SP19985 GCDEX2 - GCD Extreme (hard) 题解

不用莫反……

$$ \begin{aligned} &\sum\limits_{i=1}^n\sum\limits_{j=i+1}^n\gcd(i,j)\\ =&\sum\limits_{i=1}^n\sum\limits_{j=1}^{i-1}\gcd(i,j)\\ =&\sum\limits_{d=1}^nd\sum\limits_{i=1}^n\sum\limits_{j=1}^{i-1}[\gcd(i,j)=d]\\ =&\sum\limits_{d=1}^nd\sum\limits_{i=1}^{\lfloor\frac nd\rfloor}\sum\limits_{j=1}^{i-1}[\gcd(i,j)=1]\\ =&\sum\limits_{d=1}^nd\left(-1+\sum\limits_{i=1}^{\lfloor\frac nd\rfloor}\varphi(i)\right) \end{aligned} $$

数论分块套杜教筛即可。

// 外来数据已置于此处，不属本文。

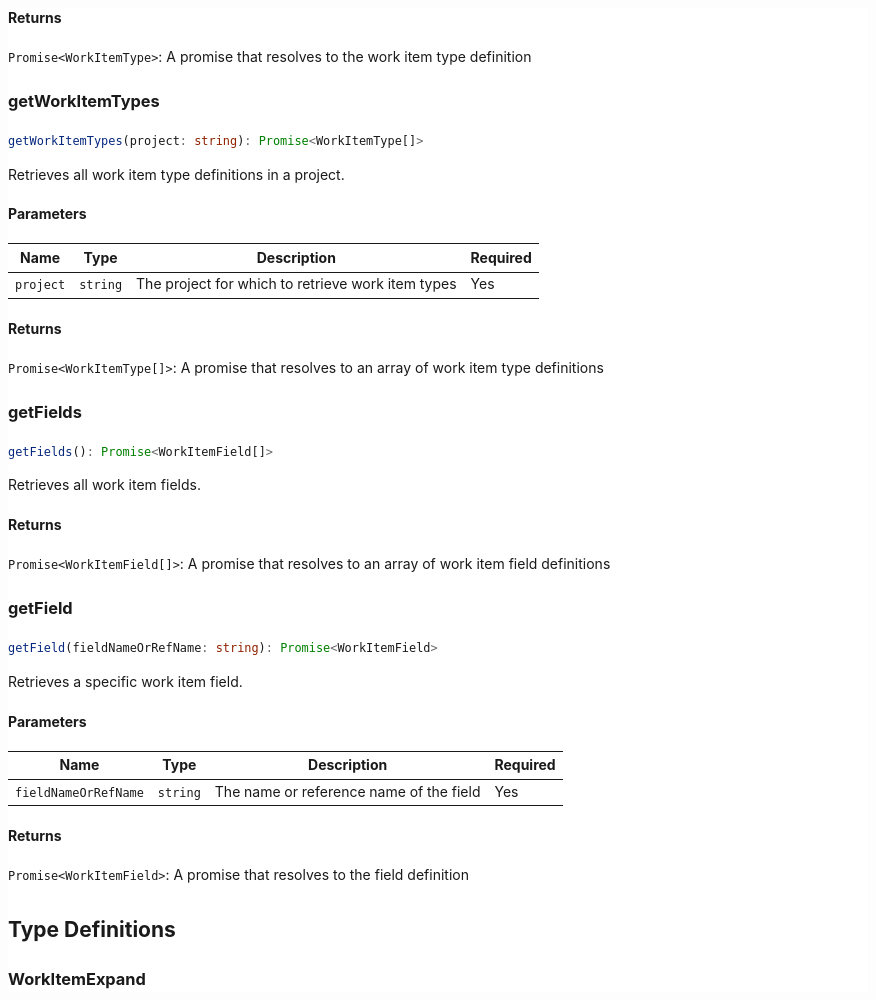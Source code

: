 #### Returns

`Promise<WorkItemType>`: A promise that resolves to the work item type definition

### getWorkItemTypes

```typescript
getWorkItemTypes(project: string): Promise<WorkItemType[]>
```

Retrieves all work item type definitions in a project.

#### Parameters

| Name | Type | Description | Required |
|------|------|-------------|----------|
| `project` | `string` | The project for which to retrieve work item types | Yes |

#### Returns

`Promise<WorkItemType[]>`: A promise that resolves to an array of work item type definitions

### getFields

```typescript
getFields(): Promise<WorkItemField[]>
```

Retrieves all work item fields.

#### Returns

`Promise<WorkItemField[]>`: A promise that resolves to an array of work item field definitions

### getField

```typescript
getField(fieldNameOrRefName: string): Promise<WorkItemField>
```

Retrieves a specific work item field.

#### Parameters

| Name | Type | Description | Required |
|------|------|-------------|----------|
| `fieldNameOrRefName` | `string` | The name or reference name of the field | Yes |

#### Returns

`Promise<WorkItemField>`: A promise that resolves to the field definition

## Type Definitions

### WorkItemExpand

复杂度 $O(n^{\frac 23})$。

#include <cstdio>
#include <unordered_map>
using namespace std;
unordered_map<unsigned long long, unsigned long long> F;
unsigned long long n, f[10000050];
int T, p[10000050];
bool v[10000050];
unsigned long long P(unsigned long long x)
{
    if (x <= 1e7)
        return f[x];
    if (F[x])
        return F[x];
    F[x] = x & 1 ? x * (x + 1 >> 1) : (x >> 1) * (x + 1);
    for (unsigned long long l = 2, r; l <= x; l = r + 1)
        r = x / (x / l), F[x] -= (r - l + 1) * P(x / l);
    return F[x];
}
unsigned long long Q(unsigned long long l, unsigned long long r)
{
    if (l + r & 1)
        return (r - l + 1 >> 1) * (l + r);
    else
        return (l + r >> 1) * (r - l + 1);
}
int main()
{
    f[1] = 1;
    for (int i = 2; i <= 1e7; ++i)
    {
        if (!v[i])
            p[++p[0]] = i, f[i] = i - 1;
        for (int j = 1; i * p[j] <= 1e7; ++j)
        {
            v[i * p[j]] = 1;
            if (i % p[j])
                f[i * p[j]] = f[i] * (p[j] - 1);
            else
            {
                f[i * p[j]] = f[i] * p[j];
                break;
            }
        }
    }
    for (int i = 1; i <= 1e7; ++i)
        f[i] += f[i - 1];
    scanf("%d", &T);
    while (T--)
    {
        scanf("%llu", &n);
        unsigned long long q = 0;
        for (unsigned long long l = 1, r; l <= n; l = r + 1)
            r = n / (n / l), q += Q(l, r) * (P(n / l) - 1);
        printf("%llu\n", q);
    }
    return 0;
}